Endpoint conclusion:

no adverse effect observed

Dose descriptor:

discriminating dose

Value:

2 000 mg/kg bw

Quality of whole database:

Test was performed according to OECDTG 423 and in compliance with GLP

Acute toxicity: via inhalation route

Endpoint conclusion

Endpoint conclusion:

no study available

Acute toxicity: via dermal route

Endpoint conclusion

Endpoint conclusion:

no study available

Additional information

Acute oral:

The potential acute oral toxicity of Styrax resinoid oil was investigated with an Acute Toxic Class study, according to OECDTG 423. Styrax resinoid oil was administered by oral gavage to two consecutive groups of three female Wistar rats at 2000 mg/kg body weight. Animals were subjected to daily observations and weekly determination of body weight. Macroscopic examination was performed after terminal sacrifice (Day 15). No mortality occurred. Hunched posture and piloerection were noted for all animals on Day 1. The body weight gain shown by the animals over the study period was considered to be normal. Macroscopic post mortem examination of the animals at termination did not reveal any test item related abnormalities. The oral LD50 value of Styrax resinoid oil in Wistar rats was established to exceed 2000 mg/ kg body weight.

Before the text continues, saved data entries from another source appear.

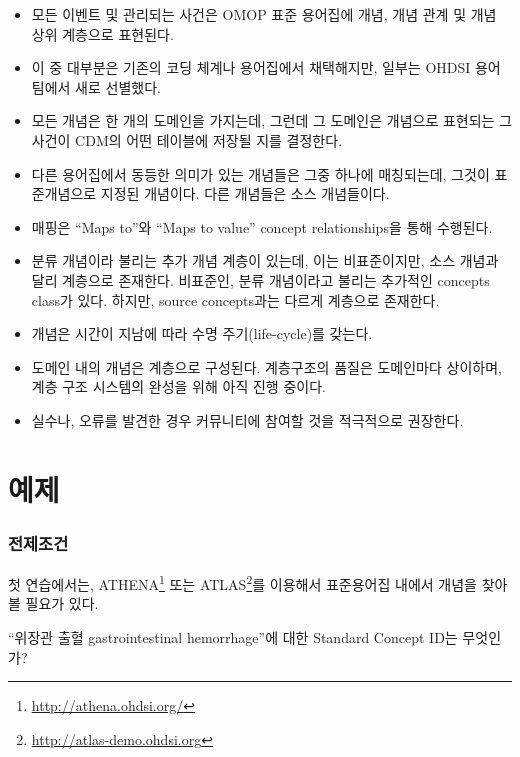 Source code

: \documentclass[11pt]{book}
\providecommand{\tightlist}{%
  \setlength{\itemsep}{0pt}\setlength{\parskip}{0pt}}
\let\rmarkdownfootnote\footnote%
\def\footnote{\protect\rmarkdownfootnote}
\theoremstyle{definition}
\theoremstyle{definition}
\theoremstyle{definition}
\theoremstyle{remark}
\let\BeginKnitrBlock\begin \let\EndKnitrBlock\end
\begin{document}
\BeginKnitrBlock{rmdsummary}
\begin{itemize}
\tightlist
\item
  모든 이벤트 및 관리되는 사건은 OMOP 표준 용어집에 개념, 개념 관계 및
  개념 상위 계층으로 표현된다.
\item
  이 중 대부분은 기존의 코딩 체계나 용어집에서 채택해지만, 일부는 OHDSI
  용어팀에서 새로 선별했다.
\item
  모든 개념은 한 개의 도메인을 가지는데, 그런데 그 도메인은 개념으로
  표현되는 그 사건이 CDM의 어떤 테이블에 저장될 지를 결정한다.
\item
  다른 용어집에서 동등한 의미가 있는 개념들은 그중 하나에 매칭되는데,
  그것이 표준개념으로 지정된 개념이다. 다른 개념들은 소스 개념들이다.
\item
  매핑은 ``Maps to''와 ``Maps to value'' concept relationships을 통해
  수행된다.
\item
  분류 개념이라 불리는 추가 개념 계층이 있는데, 이는 비표준이지만, 소스
  개념과 달리 계층으로 존재한다. 비표준인, 분류 개념이라고 불리는
  추가적인 concepts class가 있다. 하지만, source concepts과는 다르게
  계층으로 존재한다.
\item
  개념은 시간이 지남에 따라 수명 주기(life-cycle)를 갖는다.
\item
  도메인 내의 개념은 계층으로 구성된다. 계층구조의 품질은 도메인마다
  상이하며, 계층 구조 시스템의 완성을 위해 아직 진행 중이다.
\item
  실수나, 오류를 발견한 경우 커뮤니티에 참여할 것을 적극적으로 권장한다.
\end{itemize}
\EndKnitrBlock{rmdsummary}

\section{예제}\label{-1}

\subsubsection*{전제조건}

첫 연습에서는, ATHENA\footnote{\url{http://athena.ohdsi.org/}} 또는
ATLAS\footnote{\url{http://atlas-demo.ohdsi.org}}를 이용해서 표준용어집
내에서 개념을 찾아 볼 필요가 있다.

\BeginKnitrBlock{exercise}
\protect\hypertarget{exr:exerciseVocab1}{}{\label{exr:exerciseVocab1}
}``위장관 출혈 gastrointestinal hemorrhage''에 대한 Standard Concept
ID는 무엇인가?
\EndKnitrBlock{exercise}
\end{document}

In conclusion, Styrax resinoid oil does not have to be classified and has no obligatory labelling requirement for acute oral toxicity according to the Globally Harmonized System of Classification and Labelling of Chemicals (GHS) of the United Nations (2015) (including all amendments) and Regulation (EC) No 1272/2008 on classification, labelling and packaging of items and mixtures (including all amendments).

Justification for classification or non-classification

Styrax resinoid oil does not have to be classified and has no obligatory labelling requirement for acute oral toxicity according to the Globally Harmonized System of Classification and Labelling of Chemicals (GHS) of the United Nations (2015) (including all amendments) and Regulation (EC) No 1272/2008 on classification, labelling and packaging of items and mixtures (including all amendments).